Hatching Twitter by Nick Bilton

Hatching Twitter

by Nick Bilton

The dramatic, unlikely story behind the founding of Twitter, by New York Times bestselling author and Vanity Fair special correspondent

The San Francisco-based technology company Twitter has become a powerful force in less than ten years. Today it’s everything from a tool for fighting political oppression in the Middle East to a marketing must-have to the world’s living room during live TV events to President Trump’s preferred method of communication. It has hundreds of millions of active users all over the world.
But few people know that it nearly fell to pieces early on.

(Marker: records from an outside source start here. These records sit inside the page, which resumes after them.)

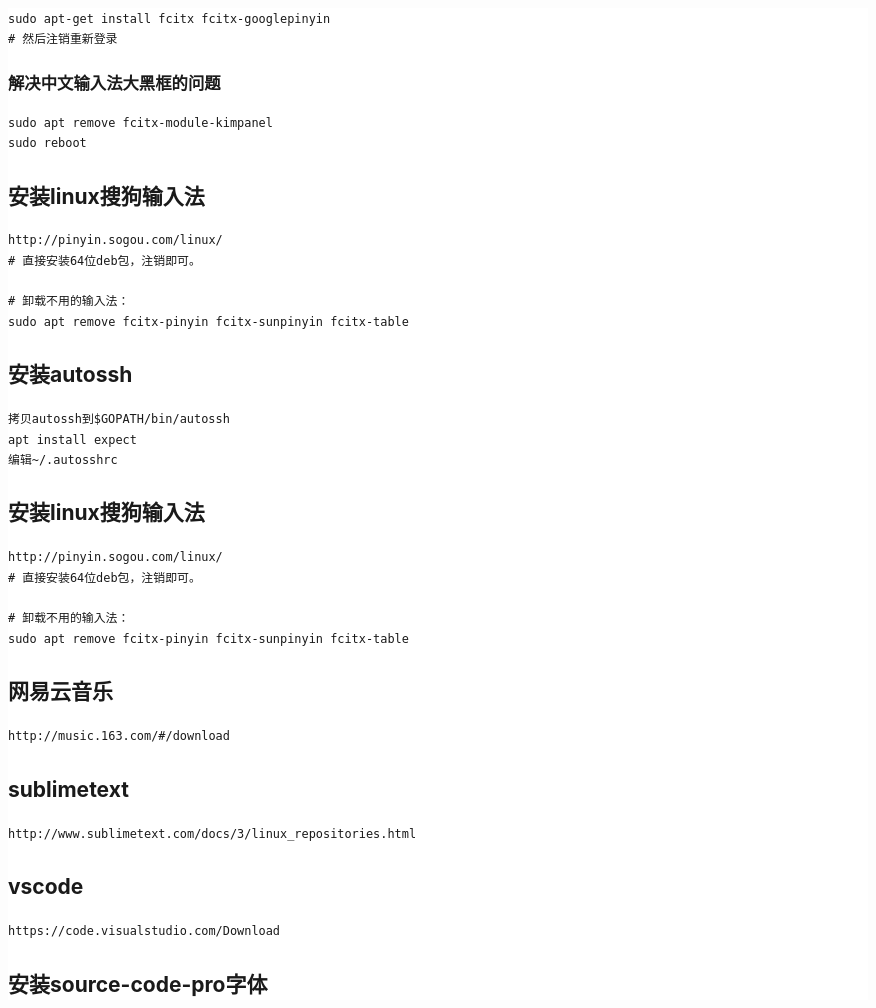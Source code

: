     sudo apt-get install fcitx fcitx-googlepinyin
    # 然后注销重新登录

### 解决中文输入法大黑框的问题

    sudo apt remove fcitx-module-kimpanel
    sudo reboot

## 安装linux搜狗输入法

    http://pinyin.sogou.com/linux/
    # 直接安装64位deb包，注销即可。

    # 卸载不用的输入法：
    sudo apt remove fcitx-pinyin fcitx-sunpinyin fcitx-table

## 安装autossh

    拷贝autossh到$GOPATH/bin/autossh
    apt install expect
    编辑~/.autosshrc

## 安装linux搜狗输入法

    http://pinyin.sogou.com/linux/
    # 直接安装64位deb包，注销即可。

    # 卸载不用的输入法：
    sudo apt remove fcitx-pinyin fcitx-sunpinyin fcitx-table

## 网易云音乐

    http://music.163.com/#/download

## sublimetext

    http://www.sublimetext.com/docs/3/linux_repositories.html

## vscode

    https://code.visualstudio.com/Download

## 安装source-code-pro字体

In this rousing history that reads like a novel, Hatching Twitter takes readers behind the scenes of Twitter’s early exponential growth, following the four hackers—Ev Williams, Jack Dorsey, Biz Stone, and Noah Glass, who created the cultural juggernaut practically by accident.  It’s a drama of betrayed friendships and high-stakes power struggles over money, influence, and control over a company that was growing faster than they could ever imagine.

Drawing on hundreds of sources, documents, and internal e-mails, Bilton offers a rarely-seen glimpse of the inner workings of technology startups, venture capital, and Silicon Valley culture.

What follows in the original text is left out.